Worst Case: Even the warm-up 3s aren’t falling, and this game gets every bit as ugly as that ’07 beatdown from UCLA. Arizona has athletes you don’t find in the Big Sky Conference, and it gets the game into transition for a dunk parade on Weber. BYU somehow beats Oregon to claim state bragging rights, and Weber State flies home first thing the next day without even getting to the beach.

GonzagaRecord: 28-6 (15-3 West Coast)

Last 10 games: 7-3
Best wins: Ark., WVU, BYU x2, Saint Mary's x3
Key losses: Dayton, K-State, Memphis, BYU
Leading scorer: Sam Dower (15)

No. 8 GONZAGA
Best Case: Mark Few and the Zags like the view much better from somewhere other than the mountaintop. After flopping as a No. 1 seed last year, Zags relish the role reversal as a No. 8 with a chance to be the hunter instead of the hunted. After surviving a shootout with Oklahoma State on a Kevin Pangos 3 for the win, they get their shot at Arizona in the round of 32. Senior power forward Sam Dower continues his March salary drive by outplaying Aaron Gordon, and Pangos is back to being a handful after playing through a sprained ankle. David Stockton makes the pass to Dower for the winning basket as father John looks on in approval. Zags beat Oklahoma next before losing to Wisconsin in the regional final. School still doesn’t have a Final Four, but this was a run nobody saw coming and it helps alleviate the sting of last year.

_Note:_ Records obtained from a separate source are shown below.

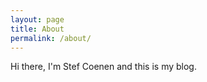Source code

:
 ```yaml
---
layout: page
title: About
permalink: /about/
---
```


<p>Hi there, I'm Stef Coenen and this is my blog.</p>
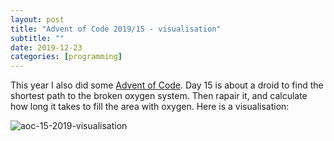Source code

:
 ```yaml
---
layout: post
title: "Advent of Code 2019/15 - visualisation"
subtitle: ""
date: 2019-12-23
categories: [programming]
---
```


This year I also did some [Advent of Code](https://adventofcode.com). Day 15 is about a droid to find the shortest path to the broken oxygen system. Then rapair it, and calculate how long it takes to fill the area with oxygen. Here is a visualisation:

![aoc-15-2019-visualisation](https://gallery.lonski.pl/photos/9C10AF1DFAC5B8943858E0CBAF9E0ACB67CCEC1E.gif)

Worst Case: Hunter or hunted, it doesn’t matter when your team just isn’t as good as the competition. A less-than-vintage Gonzaga squad gets the bad luck of being paired with dangerously talented Oklahoma State, with predictable results. With just one victory over a team in the NCAA field (New Mexico State in December), the Zags are not ready for the caliber of competition or level of athletes presented by the Cowboys. Frustrated with the inability to take the program from very good to great, Few quits to become a trout-fishing guide and disappears into the Pacific Northwest wilderness.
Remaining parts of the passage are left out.